:: Task statement ::
Draw out every line with the word "colspan" from the listing below.
______________________________
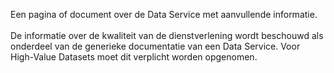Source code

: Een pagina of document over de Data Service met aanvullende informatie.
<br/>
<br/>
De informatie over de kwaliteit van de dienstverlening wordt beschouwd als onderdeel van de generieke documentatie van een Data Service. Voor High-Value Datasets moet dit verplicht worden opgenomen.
______________________________
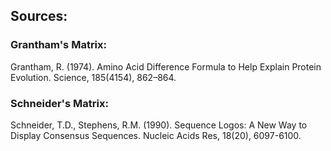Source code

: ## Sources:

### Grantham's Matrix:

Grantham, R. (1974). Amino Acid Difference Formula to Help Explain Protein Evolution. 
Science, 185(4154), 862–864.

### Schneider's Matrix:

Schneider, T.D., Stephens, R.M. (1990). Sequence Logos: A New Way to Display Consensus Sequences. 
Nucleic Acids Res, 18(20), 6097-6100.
______________________________
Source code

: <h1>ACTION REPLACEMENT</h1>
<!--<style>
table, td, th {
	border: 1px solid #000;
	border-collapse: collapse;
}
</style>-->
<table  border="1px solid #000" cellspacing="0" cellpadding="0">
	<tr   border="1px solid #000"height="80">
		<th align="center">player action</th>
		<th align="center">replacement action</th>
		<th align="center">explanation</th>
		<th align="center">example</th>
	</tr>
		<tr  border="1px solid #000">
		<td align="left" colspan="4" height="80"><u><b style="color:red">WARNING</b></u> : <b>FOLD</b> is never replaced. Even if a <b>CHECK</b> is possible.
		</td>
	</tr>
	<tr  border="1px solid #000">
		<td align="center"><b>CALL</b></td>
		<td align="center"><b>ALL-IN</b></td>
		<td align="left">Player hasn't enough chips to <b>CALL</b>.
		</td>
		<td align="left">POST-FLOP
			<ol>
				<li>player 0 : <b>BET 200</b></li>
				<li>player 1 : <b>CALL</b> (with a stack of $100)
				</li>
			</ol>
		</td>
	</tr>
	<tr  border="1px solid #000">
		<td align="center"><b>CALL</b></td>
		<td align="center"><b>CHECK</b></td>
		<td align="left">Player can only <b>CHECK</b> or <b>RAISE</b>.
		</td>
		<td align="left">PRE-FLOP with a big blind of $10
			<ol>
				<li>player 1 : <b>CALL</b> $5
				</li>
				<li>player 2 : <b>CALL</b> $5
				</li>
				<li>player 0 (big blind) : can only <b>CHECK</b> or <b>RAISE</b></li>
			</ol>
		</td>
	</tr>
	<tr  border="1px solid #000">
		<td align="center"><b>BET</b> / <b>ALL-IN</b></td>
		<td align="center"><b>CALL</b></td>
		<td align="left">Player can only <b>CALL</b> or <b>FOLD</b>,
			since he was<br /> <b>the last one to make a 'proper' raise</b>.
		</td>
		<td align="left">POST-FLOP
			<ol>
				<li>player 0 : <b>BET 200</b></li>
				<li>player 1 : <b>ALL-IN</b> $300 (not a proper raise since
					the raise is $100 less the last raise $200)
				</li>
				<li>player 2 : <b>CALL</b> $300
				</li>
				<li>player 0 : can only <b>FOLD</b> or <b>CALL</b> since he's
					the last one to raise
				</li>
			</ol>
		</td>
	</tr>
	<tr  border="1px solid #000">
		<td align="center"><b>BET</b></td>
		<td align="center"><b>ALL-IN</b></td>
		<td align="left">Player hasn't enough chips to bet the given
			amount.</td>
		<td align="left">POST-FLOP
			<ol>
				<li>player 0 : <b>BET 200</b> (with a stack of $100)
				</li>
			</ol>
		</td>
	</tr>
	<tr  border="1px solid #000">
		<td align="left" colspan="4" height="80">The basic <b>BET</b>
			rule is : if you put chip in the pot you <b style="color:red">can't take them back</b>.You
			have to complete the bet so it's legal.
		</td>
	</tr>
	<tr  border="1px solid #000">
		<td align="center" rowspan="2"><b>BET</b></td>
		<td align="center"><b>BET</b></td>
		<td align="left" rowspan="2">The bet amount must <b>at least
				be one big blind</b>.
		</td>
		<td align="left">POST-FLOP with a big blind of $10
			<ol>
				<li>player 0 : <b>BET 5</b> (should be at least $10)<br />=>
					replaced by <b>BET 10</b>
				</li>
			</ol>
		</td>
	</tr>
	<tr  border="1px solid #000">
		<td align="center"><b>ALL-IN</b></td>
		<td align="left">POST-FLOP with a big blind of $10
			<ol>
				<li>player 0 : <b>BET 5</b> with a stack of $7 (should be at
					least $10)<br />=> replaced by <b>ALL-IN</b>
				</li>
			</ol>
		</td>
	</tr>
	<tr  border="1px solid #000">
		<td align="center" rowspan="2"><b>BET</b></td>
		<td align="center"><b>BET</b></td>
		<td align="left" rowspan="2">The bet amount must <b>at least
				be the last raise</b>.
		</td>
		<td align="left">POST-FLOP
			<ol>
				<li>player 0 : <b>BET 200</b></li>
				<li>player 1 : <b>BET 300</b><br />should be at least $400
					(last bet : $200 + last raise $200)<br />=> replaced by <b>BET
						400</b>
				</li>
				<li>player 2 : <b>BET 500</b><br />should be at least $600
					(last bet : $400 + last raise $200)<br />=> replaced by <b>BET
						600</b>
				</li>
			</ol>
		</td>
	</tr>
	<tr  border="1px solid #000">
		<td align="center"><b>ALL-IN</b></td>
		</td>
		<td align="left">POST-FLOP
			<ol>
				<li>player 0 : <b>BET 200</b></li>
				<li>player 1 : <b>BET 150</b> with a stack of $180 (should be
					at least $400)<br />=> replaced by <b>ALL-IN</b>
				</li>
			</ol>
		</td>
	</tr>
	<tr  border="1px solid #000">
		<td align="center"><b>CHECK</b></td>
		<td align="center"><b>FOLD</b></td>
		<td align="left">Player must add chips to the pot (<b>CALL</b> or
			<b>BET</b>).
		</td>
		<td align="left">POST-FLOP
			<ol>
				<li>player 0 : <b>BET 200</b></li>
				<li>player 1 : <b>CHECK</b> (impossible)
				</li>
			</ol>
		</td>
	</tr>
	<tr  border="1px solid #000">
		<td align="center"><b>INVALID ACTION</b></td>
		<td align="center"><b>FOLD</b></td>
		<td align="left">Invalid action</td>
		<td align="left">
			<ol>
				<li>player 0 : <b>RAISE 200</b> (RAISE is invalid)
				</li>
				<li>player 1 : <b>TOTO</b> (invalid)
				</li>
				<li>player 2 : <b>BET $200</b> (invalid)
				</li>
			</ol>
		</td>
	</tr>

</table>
______________________________
:: Written solution ::
		<td align="left" colspan="4" height="80"><u><b style="color:red">WARNING</b></u> : <b>FOLD</b> is never replaced. Even if a <b>CHECK</b> is possible.
		<td align="left" colspan="4" height="80">The basic <b>BET</b>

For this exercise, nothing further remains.